▶ **Work task**
Search the records below for the word "frac" and show every line where it occurs.

▶ **Available data**
[Start of section]

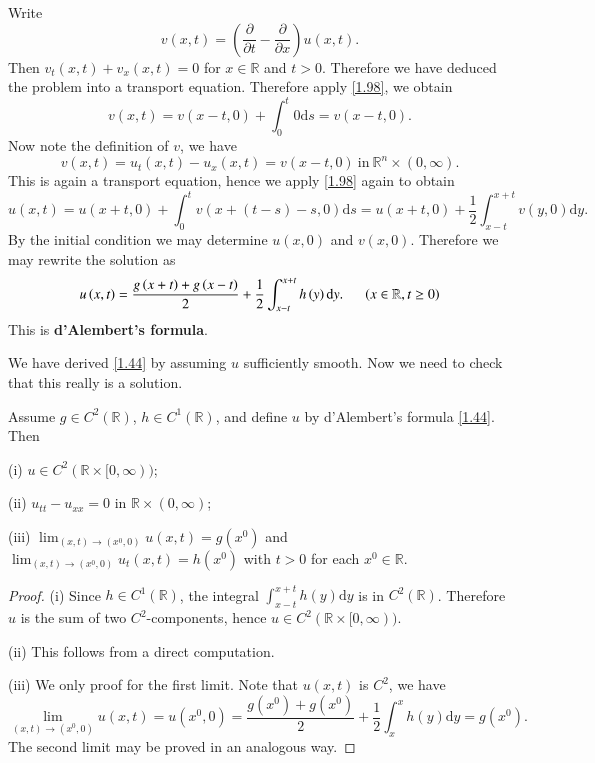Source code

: Write 
$$
v\left( x,t \right) =\left( \frac{\partial}{\partial t}-\frac{\partial}{\partial x} \right) u\left( x,t \right) .
$$
Then $v_t(x,t)+v_x(x,t)=0$ for $x\in\mathbb{R}$ and $t>0$. Therefore we have deduced the problem into a transport equation. Therefore apply \eqref{1.98}, we obtain 
$$
v\left( x,t \right) =v\left( x-t,0 \right) +\int_0^t{0\mathrm{d}s}=v\left( x-t,0 \right) .
$$
Now note the definition of $v$, we have 
$$
v\left( x,t \right) =u_t\left( x,t \right) -u_x\left( x,t \right) =v\left( x-t,0 \right) \ \text{in}\ \mathbb{R}^n\times(0,\infty).
$$
This is again a transport equation, hence we apply \eqref{1.98} again to obtain 
$$
u\left( x,t \right) =u\left( x+t,0 \right) +\int_0^t{v\left( x+\left( t-s \right) -s,0 \right) \mathrm{d}s}=u\left( x+t,0 \right) +\frac{1}{2}\int_{x-t}^{x+t}{v\left( y,0 \right) \mathrm{d}y}.
$$
By the initial condition we may determine $u(x,0)$ and $v(x,0)$. Therefore we may rewrite the solution as 
\begin{equation}\label{1.44}
u\left( x,t \right) =\frac{g\left( x+t \right) +g\left( x-t \right)}{2}+\frac{1}{2}\int_{x-t}^{x+t}{h\left( y \right) \mathrm{d}y}.\hspace{0.5cm}\left( x\in \mathbb{R} ,t\ge 0 \right) 
\end{equation}
This is \textbf{d'Alembert's formula}.\par
We have derived \eqref{1.44} by assuming $u$ sufficiently smooth. Now we need to check that this really is a solution.
\begin{theorem}
Assume $g\in C^2(\mathbb{R})$, $h\in C^1(\mathbb{R})$, and define $u$ by d'Alembert's formula \eqref{1.44}. Then \par
(i) $u\in C^2(\mathbb{R}\times[0,\infty))$;\par
(ii) $u_{tt}-u_{xx}=0$ in $\mathbb{R}\times(0,\infty)$;\par
(iii) $\lim_{(x,t)\to (x^0,0)}u(x,t)=g(x^0)$ and $\lim_{(x,t)\to (x^0,0)}u_t(x,t)=h(x^0)$ with $t>0$ for each $x^0\in\mathbb{R}$.
\end{theorem}
\begin{proof}
(i) Since $h\in C^1(\mathbb{R})$, the integral $\int_{x-t}^{x+t}{h\left( y \right) \mathrm{d}y}$ is in $C^2(\mathbb{R})$. Therefore $u$ is the sum of two $C^2$-components, hence $u\in C^2(\mathbb{R}\times[0,\infty))$.\par
(ii) This follows from a direct computation.\par
(iii) We only proof for the first limit. Note that $u(x,t)$ is $C^2$, we have 
$$
\lim_{(x,t)\rightarrow (x^0,0)} u(x,t)=u(x^0,0)=\frac{g(x^0)+g(x^0)}{2}+\frac{1}{2}\int_x^x{h\left( y \right) \mathrm{d}y}=g(x^0).
$$
The second limit may be proved in an analogous way.
\end{proof}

[End of section]

▶ **Task result**
v\left( x,t \right) =\left( \frac{\partial}{\partial t}-\frac{\partial}{\partial x} \right) u\left( x,t \right) .
u\left( x,t \right) =u\left( x+t,0 \right) +\int_0^t{v\left( x+\left( t-s \right) -s,0 \right) \mathrm{d}s}=u\left( x+t,0 \right) +\frac{1}{2}\int_{x-t}^{x+t}{v\left( y,0 \right) \mathrm{d}y}.
u\left( x,t \right) =\frac{g\left( x+t \right) +g\left( x-t \right)}{2}+\frac{1}{2}\int_{x-t}^{x+t}{h\left( y \right) \mathrm{d}y}.\hspace{0.5cm}\left( x\in \mathbb{R} ,t\ge 0 \right) 
\lim_{(x,t)\rightarrow (x^0,0)} u(x,t)=u(x^0,0)=\frac{g(x^0)+g(x^0)}{2}+\frac{1}{2}\int_x^x{h\left( y \right) \mathrm{d}y}=g(x^0).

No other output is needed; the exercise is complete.